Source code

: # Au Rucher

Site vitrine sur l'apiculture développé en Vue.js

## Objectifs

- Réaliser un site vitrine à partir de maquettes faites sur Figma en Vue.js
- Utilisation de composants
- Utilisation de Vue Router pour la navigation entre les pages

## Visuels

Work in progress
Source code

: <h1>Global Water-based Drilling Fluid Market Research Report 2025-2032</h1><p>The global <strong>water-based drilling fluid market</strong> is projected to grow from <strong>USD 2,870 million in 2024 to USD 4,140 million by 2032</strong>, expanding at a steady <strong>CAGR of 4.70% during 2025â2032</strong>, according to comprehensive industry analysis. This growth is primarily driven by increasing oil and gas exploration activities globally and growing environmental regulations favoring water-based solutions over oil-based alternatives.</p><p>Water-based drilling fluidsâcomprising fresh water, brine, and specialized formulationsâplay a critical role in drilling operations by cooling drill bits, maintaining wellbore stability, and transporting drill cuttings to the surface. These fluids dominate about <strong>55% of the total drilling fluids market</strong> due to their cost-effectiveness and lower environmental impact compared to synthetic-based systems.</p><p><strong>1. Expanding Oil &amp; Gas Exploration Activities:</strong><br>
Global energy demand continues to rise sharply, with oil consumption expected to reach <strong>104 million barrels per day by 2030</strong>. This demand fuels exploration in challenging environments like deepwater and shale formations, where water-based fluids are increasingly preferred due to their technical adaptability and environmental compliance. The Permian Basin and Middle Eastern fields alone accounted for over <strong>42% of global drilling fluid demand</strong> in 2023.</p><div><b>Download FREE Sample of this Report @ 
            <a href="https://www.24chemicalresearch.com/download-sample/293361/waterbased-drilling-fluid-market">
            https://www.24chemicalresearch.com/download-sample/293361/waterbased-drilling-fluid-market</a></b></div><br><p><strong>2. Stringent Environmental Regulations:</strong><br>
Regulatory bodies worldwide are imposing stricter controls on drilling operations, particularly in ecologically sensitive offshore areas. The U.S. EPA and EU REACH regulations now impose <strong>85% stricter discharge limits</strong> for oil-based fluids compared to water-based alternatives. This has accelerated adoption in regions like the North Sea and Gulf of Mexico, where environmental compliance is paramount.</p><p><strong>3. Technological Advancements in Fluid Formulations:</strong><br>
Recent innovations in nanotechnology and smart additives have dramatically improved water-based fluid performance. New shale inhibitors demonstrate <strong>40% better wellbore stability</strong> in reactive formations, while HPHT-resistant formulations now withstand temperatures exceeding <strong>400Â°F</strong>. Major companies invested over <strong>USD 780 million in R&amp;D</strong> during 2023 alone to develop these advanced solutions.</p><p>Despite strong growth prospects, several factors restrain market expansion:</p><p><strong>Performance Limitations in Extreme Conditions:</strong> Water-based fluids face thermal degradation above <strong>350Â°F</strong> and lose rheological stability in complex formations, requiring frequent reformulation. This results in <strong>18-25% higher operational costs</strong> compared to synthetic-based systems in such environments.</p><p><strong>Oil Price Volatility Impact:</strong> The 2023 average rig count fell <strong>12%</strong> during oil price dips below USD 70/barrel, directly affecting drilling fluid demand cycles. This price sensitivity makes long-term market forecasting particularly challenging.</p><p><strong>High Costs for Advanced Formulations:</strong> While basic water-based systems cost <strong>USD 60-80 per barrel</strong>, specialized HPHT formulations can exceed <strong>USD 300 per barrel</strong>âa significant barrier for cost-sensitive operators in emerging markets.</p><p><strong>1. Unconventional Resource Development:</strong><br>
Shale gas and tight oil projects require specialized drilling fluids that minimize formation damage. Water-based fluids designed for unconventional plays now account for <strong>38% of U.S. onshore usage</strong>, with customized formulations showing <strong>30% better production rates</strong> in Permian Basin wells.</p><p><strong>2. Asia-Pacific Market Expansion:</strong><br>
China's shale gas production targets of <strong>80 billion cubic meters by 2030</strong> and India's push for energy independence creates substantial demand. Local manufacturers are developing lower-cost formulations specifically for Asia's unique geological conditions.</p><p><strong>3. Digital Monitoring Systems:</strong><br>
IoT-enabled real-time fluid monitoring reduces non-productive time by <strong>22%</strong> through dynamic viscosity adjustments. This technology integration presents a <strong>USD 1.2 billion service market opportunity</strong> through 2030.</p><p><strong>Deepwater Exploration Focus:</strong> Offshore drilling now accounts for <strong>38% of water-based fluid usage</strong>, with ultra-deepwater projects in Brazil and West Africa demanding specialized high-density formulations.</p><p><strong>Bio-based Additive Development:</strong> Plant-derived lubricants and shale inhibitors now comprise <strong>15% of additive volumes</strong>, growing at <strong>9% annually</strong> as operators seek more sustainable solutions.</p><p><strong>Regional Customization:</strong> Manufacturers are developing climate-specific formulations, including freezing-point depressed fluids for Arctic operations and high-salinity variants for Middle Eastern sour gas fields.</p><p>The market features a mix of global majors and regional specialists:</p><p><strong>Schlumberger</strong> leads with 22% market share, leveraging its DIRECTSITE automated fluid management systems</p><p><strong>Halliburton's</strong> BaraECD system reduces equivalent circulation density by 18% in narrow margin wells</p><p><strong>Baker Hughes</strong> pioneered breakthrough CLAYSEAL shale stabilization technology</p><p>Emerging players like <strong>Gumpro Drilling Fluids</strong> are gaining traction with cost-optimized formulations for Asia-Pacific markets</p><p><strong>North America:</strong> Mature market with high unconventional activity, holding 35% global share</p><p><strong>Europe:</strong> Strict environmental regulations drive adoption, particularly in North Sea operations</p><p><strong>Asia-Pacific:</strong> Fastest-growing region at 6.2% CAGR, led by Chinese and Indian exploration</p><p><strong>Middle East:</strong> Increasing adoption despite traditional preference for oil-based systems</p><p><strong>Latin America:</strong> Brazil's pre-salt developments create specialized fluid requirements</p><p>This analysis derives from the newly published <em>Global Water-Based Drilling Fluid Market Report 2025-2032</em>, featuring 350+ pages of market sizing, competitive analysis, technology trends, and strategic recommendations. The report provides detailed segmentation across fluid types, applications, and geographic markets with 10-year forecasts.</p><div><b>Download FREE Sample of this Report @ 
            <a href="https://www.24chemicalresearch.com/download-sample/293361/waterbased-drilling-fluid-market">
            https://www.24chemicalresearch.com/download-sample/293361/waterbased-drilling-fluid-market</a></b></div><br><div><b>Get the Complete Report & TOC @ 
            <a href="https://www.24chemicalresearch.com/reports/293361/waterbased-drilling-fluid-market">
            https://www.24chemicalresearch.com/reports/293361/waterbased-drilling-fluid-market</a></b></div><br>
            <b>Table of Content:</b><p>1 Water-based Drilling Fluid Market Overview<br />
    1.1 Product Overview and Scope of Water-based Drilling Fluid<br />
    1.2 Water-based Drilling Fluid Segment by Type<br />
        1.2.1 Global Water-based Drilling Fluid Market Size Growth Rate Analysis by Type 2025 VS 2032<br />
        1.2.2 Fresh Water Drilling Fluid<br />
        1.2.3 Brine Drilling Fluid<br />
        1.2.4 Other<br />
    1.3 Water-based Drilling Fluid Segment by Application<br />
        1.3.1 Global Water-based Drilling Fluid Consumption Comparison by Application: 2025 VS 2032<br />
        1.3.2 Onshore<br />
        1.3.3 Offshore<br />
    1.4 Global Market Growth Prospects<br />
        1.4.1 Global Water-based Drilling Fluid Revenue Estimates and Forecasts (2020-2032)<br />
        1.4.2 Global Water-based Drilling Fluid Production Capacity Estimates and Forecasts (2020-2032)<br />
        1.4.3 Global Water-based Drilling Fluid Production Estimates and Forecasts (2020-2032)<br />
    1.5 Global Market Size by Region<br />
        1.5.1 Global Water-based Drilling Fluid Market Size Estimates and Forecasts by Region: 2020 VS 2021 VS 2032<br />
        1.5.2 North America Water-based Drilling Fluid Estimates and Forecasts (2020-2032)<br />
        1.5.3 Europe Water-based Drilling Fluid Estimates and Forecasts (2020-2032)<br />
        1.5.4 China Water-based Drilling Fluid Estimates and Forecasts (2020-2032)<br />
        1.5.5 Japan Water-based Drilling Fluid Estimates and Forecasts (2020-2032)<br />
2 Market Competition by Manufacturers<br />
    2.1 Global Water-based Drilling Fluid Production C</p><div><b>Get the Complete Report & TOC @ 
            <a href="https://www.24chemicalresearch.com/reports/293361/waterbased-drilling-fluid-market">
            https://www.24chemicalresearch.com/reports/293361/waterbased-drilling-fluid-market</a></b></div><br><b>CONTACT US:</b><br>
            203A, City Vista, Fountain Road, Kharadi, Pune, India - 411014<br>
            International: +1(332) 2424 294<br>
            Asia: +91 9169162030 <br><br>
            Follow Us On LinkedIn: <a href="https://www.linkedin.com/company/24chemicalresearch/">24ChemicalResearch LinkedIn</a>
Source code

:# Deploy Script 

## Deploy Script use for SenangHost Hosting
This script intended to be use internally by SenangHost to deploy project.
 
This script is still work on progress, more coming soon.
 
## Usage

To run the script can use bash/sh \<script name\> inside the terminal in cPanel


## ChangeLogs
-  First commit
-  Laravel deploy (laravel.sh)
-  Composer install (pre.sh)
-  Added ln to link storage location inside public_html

++++++

[WORK ORDER]
Report every line containing the string "Size" in the material.

[COMPLETED EXERCISE]
        1.2.1 Global Water-based Drilling Fluid Market Size Growth Rate Analysis by Type 2025 VS 2032<br />
    1.5 Global Market Size by Region<br />
        1.5.1 Global Water-based Drilling Fluid Market Size Estimates and Forecasts by Region: 2020 VS 2021 VS 2032<br />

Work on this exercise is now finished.